Il faut ajouter que ce dialogue entre l'oeuvre du "vieil antif" et celles qui la précèdent ou lui sont contemporaines est de l'ordre du détournement, du pastiche, parodique le plus souvent ; il y a toutefois dans cette moquerie, plus de gentillesse et d'humour, que de volonté dénonciatrice. S'il fait rire des invraisemblances des récits épiques et romanesques, il semble que ce soit en reconnaissant dans le même temps le plaisir que les auditeurs peuvent y prendre. Le monde réel de ces derniers est tout autre, et d'abord économique comme les paysans, les bourgeois, les enfants le rappellent volontiers dans Aucassin et Nicolette, mais l'amour et le désir n'en sont pas moins des réalités contraignantes elles aussi.



L'auteur  est donc un lettré qui invente un genre pour son récit, la chantefable, dont il donne le nom comme un couronnement, à la fin, dans les deux derniers vers : "no cantefable prent fin, /n'en sait plus dire." "notre chantefable se termine, / et je n'ai plus rien à dire." traduction Jean Dufournet. Le lecteur (ou l'auditeur du XIIe ou XIIIe siècle) doit en déduire qu'une chantefable est un récit qui alterne des vers chantés (Le manuscrit fournit trois lignes mélodiques) et des proses récitées (et/ou jouées). Le terme a été formé par l'adjonction de deux déverbaux, "chante" et  "fable" issu de "fabler" qui a le sens de parler / dialoguer/ bavarder/ raconter / dire des mensonges. Le mot dérive du latin fabula, lui-même dérivé du verbe fari = parler.
Or, ce terme est un hapax, on n'en connaît aucun autre usage, ni aucun autre exemple, pas davantage au Moyen Age que par la suite. 
Lorsque Desnos, au milieu du XXe siècle, le reprend pour titre d'une oeuvre, Trente chantefables pour les enfants sages (publiée en mai 1944 après l'arrestation du poète en février), il associe la fable (au sens de poème animalier) et le chant puisque la couverture du recueil précise "à chanter sur n'importe quel air", sans reprendre en rien la forme alternée vers-prose.
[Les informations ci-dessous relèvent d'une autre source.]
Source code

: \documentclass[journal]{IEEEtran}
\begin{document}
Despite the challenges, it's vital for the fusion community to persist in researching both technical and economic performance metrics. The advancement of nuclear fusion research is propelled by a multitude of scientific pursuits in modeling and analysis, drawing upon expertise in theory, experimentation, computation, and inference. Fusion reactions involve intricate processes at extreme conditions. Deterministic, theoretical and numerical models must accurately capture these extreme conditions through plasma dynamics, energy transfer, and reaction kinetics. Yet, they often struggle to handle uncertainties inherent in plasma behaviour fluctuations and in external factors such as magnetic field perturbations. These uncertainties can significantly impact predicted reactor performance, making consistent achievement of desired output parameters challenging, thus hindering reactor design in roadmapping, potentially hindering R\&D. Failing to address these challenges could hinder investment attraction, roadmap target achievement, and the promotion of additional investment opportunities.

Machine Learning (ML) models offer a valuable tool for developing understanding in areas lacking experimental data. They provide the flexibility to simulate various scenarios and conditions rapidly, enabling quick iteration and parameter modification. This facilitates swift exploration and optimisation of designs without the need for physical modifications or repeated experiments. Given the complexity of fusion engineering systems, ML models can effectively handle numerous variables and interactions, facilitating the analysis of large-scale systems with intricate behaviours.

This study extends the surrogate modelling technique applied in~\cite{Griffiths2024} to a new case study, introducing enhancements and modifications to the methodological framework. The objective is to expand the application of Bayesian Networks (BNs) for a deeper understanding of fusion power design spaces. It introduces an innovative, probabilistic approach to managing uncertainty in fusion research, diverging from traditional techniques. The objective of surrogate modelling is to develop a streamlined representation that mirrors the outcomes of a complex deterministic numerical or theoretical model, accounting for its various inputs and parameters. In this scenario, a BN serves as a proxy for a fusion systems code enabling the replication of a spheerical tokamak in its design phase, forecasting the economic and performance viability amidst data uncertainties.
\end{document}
Mais peut-être voit-il dans ce "genre", un outil de contrebande parfait, comme Aragon au même moment qui renouait avec une poésie traditionnelle pour dire sans dire, tout en disant et "comprenne qui voudra". Peut-être était-ce aussi le cas du vieil antif.
Ainsi, du XIIe au XXIe, le terme ne connaît que deux emplois et, à strictement parler, un seul exemple de l'oeuvre à classer dans ce genre. Ce qui est là aussi tout aussi singulier qu'énigmatique.
Ces particularités, comme le récit lui-même, expliquent l'intérêt critique que le texte a provoqué de longue date. Tout y est mystère, même si l'on accepte l'idée qu'il était, comme son auteur le revendique, destiné simplement à divertir, au double sens de "distraire, procurer un passe-temps agréable" (TLF) et d'amuser. Qu'est-ce qui amusait, faisait rire l'auditoire, et pourquoi, n'est pas une question plus facile à résoudre que la recherche du "sen", cher à Chrétien de Troyes.

Une histoire d'amour

Comme nous ignorons comment le récit a été reçu en son temps, il faut nous contenter de noter les raisons de sa séduction aujourd'hui.
Aucassin et Nicolette est d'abord une ravissante histoire d'amour. Les deux jeunes héros s'aiment (la naissance de leur amour n'est pas racontée) mais la différence sociale leur interdit le mariage, du moins est-ce l'avis unanime des parents, le père et la mère d'Aucassin, le parrain de Nicolette. Ils sont jeunes, ils sont beaux, ils sont fidèles ; Aucassin récuse toute proposition de mariage, affirmant son amour digne de tous les trônes, comme Nicolette refusera le fils du roi de Torelore car aucun plaisir ne peut surpasser les bras de son ami. Tous deux aussi manifestent leur amour dans les chants, la palme revenant ici à Aucassin qui ne se lasse pas de chanter la beauté sensuelle de sa "douce amie". Ils sont donc sympathiques. L'interdit pesant sur leurs amours promet des aventures et elles ne manquent pas.
Ils ne peuvent compter que sur la complicité des inférieurs, bergers, bouviers et autres veilleurs de nuit. A noter que ces inférieurs se caractérisent eux aussi par leur jeunesse.
La trame du récit a quelque chose de l'histoire de Pyrame et Thisbé (et la communication des deux amoureux à travers les lézardes de la tour servant de prison à Aucassin et là pour le vérifier, comme aussi peut-être l'assurance que réitère trois fois Aucassin qu'il mourra s'il ne peut vivre avec Nicolette) et de l'idylle.



Moonfish Theater


Affiche du spectacle proposé par la Compagnie irlandaise, Moonfish Theater (2015). Elle synthétise divers moments du récit et a l'avantage d'en souligner le comique, tout en témoignant de sa vitalité et de son expansion internationale.





Idylle :  "Une famille princière fait donner à son héritier, comme compagnon de jeu, un enfant de naissance obscure ou basse. Or l'amour naît entre les deux héros dès leur enfance et comme à leur insu tant il paraît naturel. En effet, il résulte de leur éducation commune, des leçons apprises ensemble, d'une longue intimité faite toute entière de confiance et d'innocence. A l'âge où les héros devraient se marier, leurs parents les séparent de peur d'une mésalliance. Enfin, après bien des aventures et des recherches, les amoureux se retrouvent et s'épousent, d'autant plus aisément que celui qui passait pour humble de condition, s'est révélé être d'une famille noble." (Badel, Introduction à la vie littéraire du Moyen Age, Bordas, 1969, p. 87)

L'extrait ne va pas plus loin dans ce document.